Live shows featuring Carla and TeenCanteen have always been a fun affair, none more so than their charity concerts held to raise money for Scottish Women’s Aid and the Scottish Refugee Council.
The Girl Effect, two shows in 2015 where a hosts of acts paid tribute to the greatest girlbands ever, started out as an idea following closures of Scottish Women’s Aid centres.
Carla says: “We just kind of thought there’s only so much you can talk about it with your friends and complain about it before you actually actively try and do something about it.
“I didn’t envision how much of a task it would be, but it was great the amount of bands that got on board. Broken Records did both events, which was just amazing.
“You do these things and you don’t know if people will respond or if you’ve got enough reach to tell people about them and make people aware of the charities you’re supporting.”

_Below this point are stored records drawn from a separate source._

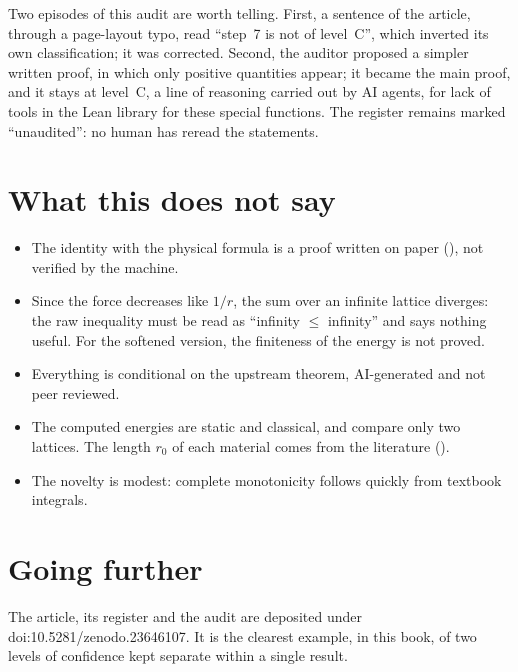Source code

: Two episodes of this audit are worth telling. First, a sentence of the article, through a page-layout typo, read
``step~7 is not of level~C'', which inverted its own classification; it was corrected. Second, the auditor proposed
a simpler written proof, in which only positive quantities appear; it became the main proof, and it stays at
level~C, a line of reasoning carried out by AI agents, for lack of tools in the Lean library for these special functions. The register
remains marked ``unaudited'': no human has reread the statements.

\section*{What this does not say}

\begin{limite}
\begin{itemize}
\item The identity with the physical formula is a proof written on paper (), not verified by the machine.
\item Since the force decreases like $1/r$, the sum over an infinite lattice diverges: the raw inequality must be
  read as ``infinity $\leq$ infinity'' and says nothing useful. For the softened version, the finiteness of the
  energy is not proved.
\item Everything is conditional on the upstream theorem, AI-generated and not peer reviewed.
\item The computed energies are static and classical, and compare only two lattices. The length $r_0$ of each
  material comes from the literature ().
\item The novelty is modest: complete monotonicity follows quickly from textbook integrals.
\end{itemize}
\end{limite}

\section*{Going further}

The article, its register and the audit are deposited under doi:10.5281/\allowbreak zenodo.23646107. It is the
clearest example, in this book, of two levels of confidence kept separate within a single result.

Following up was 2016’s The Christmas Effect, assisted by Last Night From Glasgow, which saw a number of bands put their own twists on classic Christmas songs in a tinselly affair at Glasgow’s Mono.
A selection of the songs were recorded and released as a very special Christmas album to continue the fundraising.
“To have it be always available every Christmas for people to continue to support Scottish Women’s Aid and the Scottish Refugee Council is amazing,” Carla says.
“I got to meet some amazing people through it and help people as well and that’s the most important thing.
“There’s a lot of love for it and people have asked if we’d do it again so you never know!”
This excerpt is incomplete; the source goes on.